I only say this because i think you kinda like this gal, lol cause you can see through all the crap.

Boss


Peterkarig3210
 
Posts: 1980
Joined: Wed Oct 24, 2007 3:04 am

by Peterkarig3210

I do have a special connection with her and do love her regardless of some of the shit she's pulled. She's back in school in a nursing related program and I know it will improve her life and her self esteem and I think I had something to do with her choice to go back to school. I held her through some pretty hard times in her life and the heart never forgets. I may show off some pics but they won't be pornagraphic. She is such a joy to make love with.


Zambize4899
 
Posts: 499
Joined: Sun Feb 24, 2008 4:35 am

by Zambize4899

Ok Peter...See instructions below...

A. Are you *in* love with her?
B. Is she *good* for your life?

INSTRUCTIONS:
Read question A.
If the answer is no, stop there.
If the answer is yes, continue.
Read question B.
If the answer is no, stop there.
If the answer is yes, repeat instructions.

Zambize


Peterkarig3210
 
Posts: 1980
Joined: Wed Oct 24, 2007 3:04 am

by Peterkarig3210

Answer is in transition. At the moment she's good for me. The future remains to be seen and monogamous dating is where it's at now. Their father is back in the kids lives and he doesn't want a 2nd father figure in the picture at this time. I think that is stupid and that multiple father figures are fine for kids, but these kids are not good for my son so I'm going with it. I'm not living with her anymore and I'm not investing much more than some time with her so she can't burn me as she did in the past financially. We've both agreed that she needs the experience and self respect that comes with her fixing her own life and that any possibility of a future with me and her can only happen after the above. Time will tell about how this amazing chemistry will pan out. I'm comfortable in my own skin and can deal with whatever comes down the road. My son is a great blessing for me and I have a great relationship with his mother and her husband as well as her parents who treat me as family.


Zambize4899
 
Posts: 499
Joined: Sun Feb 24, 2008 4:35 am

by Zambize4899

Peter,
If you'll remember, I'm a psychotherapist and I primarily provide therapy for teenagers. I can't provide professional advice in this situation, but I can tell you what I think. Red flags all over, that's what I think. I hear disconnected thoughts that aren't really grounded in your beliefs and values. (We call that cognitive dissonance :) This state is when we make our very worst decisions. *Warning* I'll probably sound harsh...

I'm hearing....
1) She's good for me, even though in the past she's proven that she isn't.
2) Even though I had a bad experience with her before, she might change. [people don't, Peter]
3) We're in "transition", but the future is uncertain. [so how do you know what you're transitioning too?]
4) Their *actual* father is opposed to me, but I think it's stupid so I'll do what I want. [what about the turmoil it may cause his kids if he's unhappy?]
5) We both agree on what she needs to do to be a good partner for me, so she'll do that.
6) I'm having a relationship with a woman whose children are bad for my son.
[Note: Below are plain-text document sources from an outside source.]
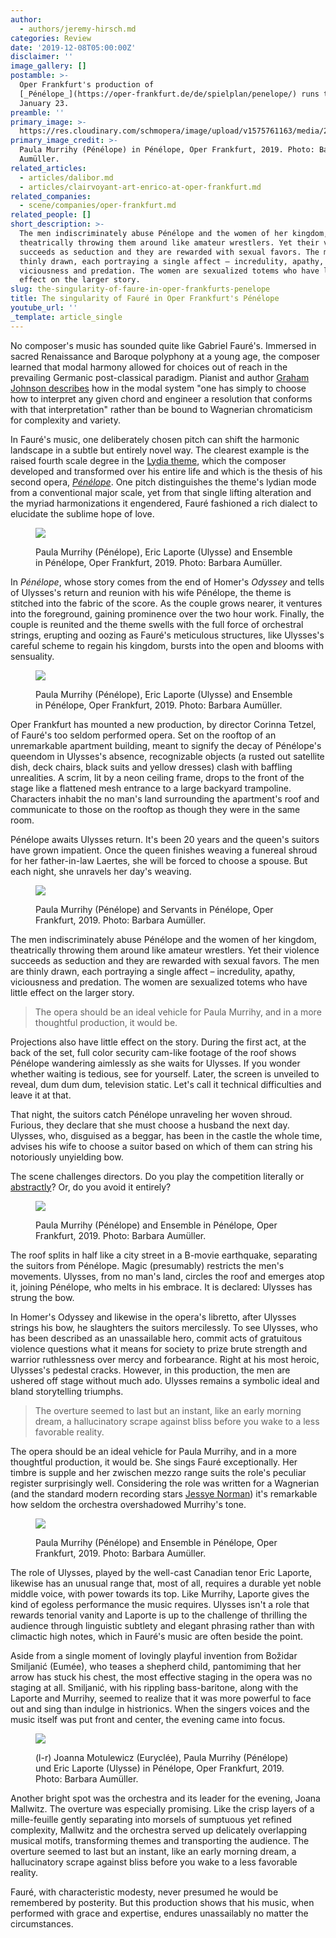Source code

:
 ```yaml
---
author:
  - authors/jeremy-hirsch.md
categories: Review
date: '2019-12-08T05:00:00Z'
disclaimer: ''
image_gallery: []
postamble: >-
  Oper Frankfurt's production of
  [_Pénélope_](https://oper-frankfurt.de/de/spielplan/penelope/) runs through
  January 23.
preamble: ''
primary_image: >-
  https://res.cloudinary.com/schmopera/image/upload/v1575761163/media/2019/12/4193_penelope16_resized_xv9xo3.jpg
primary_image_credit: >-
  Paula Murrihy (Pénélope) in Pénélope, Oper Frankfurt, 2019. Photo: Barbara
  Aumüller.
related_articles:
  - articles/dalibor.md
  - articles/clairvoyant-art-enrico-at-oper-frankfurt.md
related_companies:
  - scene/companies/oper-frankfurt.md
related_people: []
short_description: >-
  The men indiscriminately abuse Pénélope and the women of her kingdom,
  theatrically throwing them around like amateur wrestlers. Yet their violence
  succeeds as seduction and they are rewarded with sexual favors. The men are
  thinly drawn, each portraying a single affect – incredulity, apathy,
  viciousness and predation. The women are sexualized totems who have little
  effect on the larger story.
slug: the-singularity-of-faure-in-oper-frankfurts-penelope
title: The singularity of Fauré in Oper Frankfurt's Pénélope
youtube_url: ''
_template: article_single
---
```


No composer's music has sounded quite like Gabriel Fauré's. Immersed in sacred Renaissance and Baroque polyphony at a young age, the composer learned that modal harmony allowed for choices out of reach in the prevailing Germanic post-classical paradigm. Pianist and author [Graham Johnson describes](https://books.google.de/books/about/Gabriel_Faur%C3%A9.html?id=9KYHAQAAMAAJ&redir_esc=y) how in the modal system "one has simply to choose how to interpret any given chord and engineer a resolution that conforms with that interpretation" rather than be bound to Wagnerian chromaticism for complexity and variety.

In Fauré's music, one deliberately chosen pitch can shift the harmonic landscape in a subtle but entirely novel way. The clearest example is the raised fourth scale degree in the [Lydia theme](https://open.spotify.com/track/0pFzLkZappdqfN0iHXRL8I?si=7XXNjcTrTlGXOhdfgyzFtQ), which the composer developed and transformed over his entire life and which is the thesis of his second opera, [_Pénélope_](https://oper-frankfurt.de/de/spielplan/penelope/). One pitch distinguishes the theme's lydian mode from a conventional major scale, yet from that single lifting alteration and the myriad harmonizations it engendered, Fauré fashioned a rich dialect to elucidate the sublime hope of love.

<figure data-type="image">

![](https://res.cloudinary.com/schmopera/image/upload/v1575761184/media/2019/12/4179_penelope19_resized_oannph.jpg)

<figcaption>Paula Murrihy (Pénélope), Eric Laporte (Ulysse) and Ensemble in Pénélope, Oper Frankfurt, 2019. Photo: Barbara Aumüller.</figcaption>  
</figure>

In _Pénélope_, whose story comes from the end of Homer's _Odyssey_ and tells of Ulysses's return and reunion with his wife Pénélope, the theme is stitched into the fabric of the score. As the couple grows nearer, it ventures into the foreground, gaining prominence over the two hour work. Finally, the couple is reunited and the theme swells with the full force of orchestral strings, erupting and oozing as Fauré's meticulous structures, like Ulysses's careful scheme to regain his kingdom, bursts into the open and blooms with sensuality.

<figure data-type="image">

![](https://res.cloudinary.com/schmopera/image/upload/v1575761202/media/2019/12/4181_penelope04_resized_hoo786.jpg)

<figcaption>Paula Murrihy (Pénélope), Eric Laporte (Ulysse) and Ensemble in Pénélope, Oper Frankfurt, 2019. Photo: Barbara Aumüller.</figcaption>  
</figure>

Oper Frankfurt has mounted a new production, by director Corinna Tetzel, of Fauré's too seldom performed opera. Set on the rooftop of an unremarkable apartment building, meant to signify the decay of Pénélope's queendom in Ulysses's absence, recognizable objects (a rusted out satellite dish, deck chairs, black suits and yellow dresses) clash with baffling unrealities. A scrim, lit by a neon ceiling frame, drops to the front of the stage like a flattened mesh entrance to a large backyard trampoline. Characters inhabit the no man's land surrounding the apartment's roof and communicate to those on the rooftop as though they were in the same room.

Pénélope awaits Ulysses return. It's been 20 years and the queen's suitors have grown impatient. Once the queen finishes weaving a funereal shroud for her father-in-law Laertes, she will be forced to choose a spouse. But each night, she unravels her day's weaving.

<figure data-type="image">

![](https://res.cloudinary.com/schmopera/image/upload/v1575761218/media/2019/12/4182_penelope15_resized_kj0aem.jpg)

<figcaption>Paula Murrihy (Pénélope) and Servants in Pénélope, Oper Frankfurt, 2019. Photo: Barbara Aumüller.</figcaption>  
</figure>

The men indiscriminately abuse Pénélope and the women of her kingdom, theatrically throwing them around like amateur wrestlers. Yet their violence succeeds as seduction and they are rewarded with sexual favors. The men are thinly drawn, each portraying a single affect – incredulity, apathy, viciousness and predation. The women are sexualized totems who have little effect on the larger story.

> The opera should be an ideal vehicle for Paula Murrihy, and in a more thoughtful production, it would be.

Projections also have little effect on the story. During the first act, at the back of the set, full color security cam-like footage of the roof shows Pénélope wandering aimlessly as she waits for Ulysses. If you wonder whether waiting is tedious, see for yourself. Later, the screen is unveiled to reveal, dum dum dum, television static. Let's call it technical difficulties and leave it at that.

That night, the suitors catch Pénélope unraveling her woven shroud. Furious, they declare that she must choose a husband the next day. Ulysses, who, disguised as a beggar, has been in the castle the whole time, advises his wife to choose a suitor based on which of them can string his notoriously unyielding bow.

The scene challenges directors. Do you play the competition literally or [abstractly](https://www.youtube.com/watch?v=jdaTEigWpJ4)? Or, do you avoid it entirely?

<figure data-type="image">

![](https://res.cloudinary.com/schmopera/image/upload/v1575761233/media/2019/12/4187_penelope06_resized_ar91uf.jpg)

<figcaption>Paula Murrihy (Pénélope) and Ensemble in Pénélope, Oper Frankfurt, 2019. Photo: Barbara Aumüller.</figcaption>  
</figure>

The roof splits in half like a city street in a B-movie earthquake, separating the suitors from Pénélope. Magic (presumably) restricts the men's movements. Ulysses, from no man's land, circles the roof and emerges atop it, joining Pénélope, who melts in his embrace. It is declared: Ulysses has strung the bow.

In Homer's Odyssey and likewise in the opera's libretto, after Ulysses strings his bow, he slaughters the suitors mercilessly. To see Ulysses, who has been described as an unassailable hero, commit acts of gratuitous violence questions what it means for society to prize brute strength and warrior ruthlessness over mercy and forbearance. Right at his most heroic, Ulysses's pedestal cracks. However, in this production, the men are ushered off stage without much ado. Ulysses remains a symbolic ideal and bland storytelling triumphs.

> The overture seemed to last but an instant, like an early morning dream, a hallucinatory scrape against bliss before you wake to a less favorable reality.

The opera should be an ideal vehicle for Paula Murrihy, and in a more thoughtful production, it would be. She sings Fauré exceptionally. Her timbre is supple and her zwischen mezzo range suits the role's peculiar register surprisingly well. Considering the role was written for a Wagnerian (and the standard modern recording stars [Jessye Norman](https://open.spotify.com/album/1f2g72EYCrRq1W1Q8Mtm0Z?si=aE0TD2Z_SLicilgWWMNLzQ)) it's remarkable how seldom the orchestra overshadowed Murrihy's tone.

<figure data-type="image">

![](https://res.cloudinary.com/schmopera/image/upload/v1575761249/media/2019/12/4190_penelope09_resized_qiwjwe.jpg)

<figcaption>Paula Murrihy (Pénélope) and Ensemble in Pénélope, Oper Frankfurt, 2019. Photo: Barbara Aumüller.</figcaption>  
</figure>

The role of Ulysses, played by the well-cast Canadian tenor Eric Laporte, likewise has an unusual range that, most of all, requires a durable yet noble middle voice, with power towards its top. Like Murrihy, Laporte gives the kind of egoless performance the music requires. Ulysses isn't a role that rewards tenorial vanity and Laporte is up to the challenge of thrilling the audience through linguistic subtlety and elegant phrasing rather than with climactic high notes, which in Fauré's music are often beside the point.

Aside from a single moment of lovingly playful invention from Božidar Smiljanić (Eumée), who teases a shepherd child, pantomiming that her arrow has stuck his chest, the most effective staging in the opera was no staging at all. Smiljanić, with his rippling bass-baritone, along with the Laporte and Murrihy, seemed to realize that it was more powerful to face out and sing than indulge in histrionics. When the singers voices and the music itself was put front and center, the evening came into focus.

<figure data-type="image">

![](https://res.cloudinary.com/schmopera/image/upload/v1575761308/media/2019/12/4191_penelope01_resized_dmiq6c.jpg)

<figcaption>(l-r) Joanna Motulewicz (Euryclée), Paula Murrihy (Pénélope) und Eric Laporte (Ulysse) in Pénélope, Oper Frankfurt, 2019. Photo: Barbara Aumüller.</figcaption>  
</figure>

Another bright spot was the orchestra and its leader for the evening, Joana Mallwitz. The overture was especially promising. Like the crisp layers of a mille-feuille gently separating into morsels of sumptuous yet refined complexity, Mallwitz and the orchestra served up delicately overlapping musical motifs, transforming themes and transporting the audience. The overture seemed to last but an instant, like an early morning dream, a hallucinatory scrape against bliss before you wake to a less favorable reality.

Fauré, with characteristic modesty, never presumed he would be remembered by posterity. But this production shows that his music, when performed with grace and expertise, endures unassailably no matter the circumstances.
Any *one* of these is usually enough to send teenagers, their parents and other family members into a tailspin and into my office. And sometimes the damage takes years to repair.

Sorry to be rough, and I'm sure you'll have an explanation for all 6...LOL...but hearing and experiencing what I hear all day forces me to throw in my $1.00's worth. Actually, that'd be $120 an hour....LOL

Zambize


gumbii
 
Posts: 1695
Joined: Tue Dec 04, 2007 3:31 am

by gumbii

lol... this thread roxurs!!...


Peterkarig3210
 
Posts: 1980
Joined: Wed Oct 24, 2007 3:04 am

by Peterkarig3210

I'm not seeing her kids at this point so I'm not causing strife with her ex. He sees them 4 supervised hours every 2 weeks. Sharon was sexually abused by her minister whom her mother has loved for many years and her father has been missing for most of her life. I seem to be a good influence on Sharon as she is making better decisions now toward her future. Yes, she hurt me very badly and I don't like the way she raises her kids. As far as the kids go I don't see a future with me and my son. I have a very joyful relationship with my son and we eat well and he doesn't like eating unhealthy food. She buys her kids what I considder crap and wastes huge amounts of food with them.

I agree there are red flags all over this relationship, but I do love her. I feel as if we fit together very well and I love the way she smells and the way she feels when I hold her not to mention the amazing sex. Maybe this is a situation where we will be friends for our lives and the woman I marry, if I ever marry, is somone else.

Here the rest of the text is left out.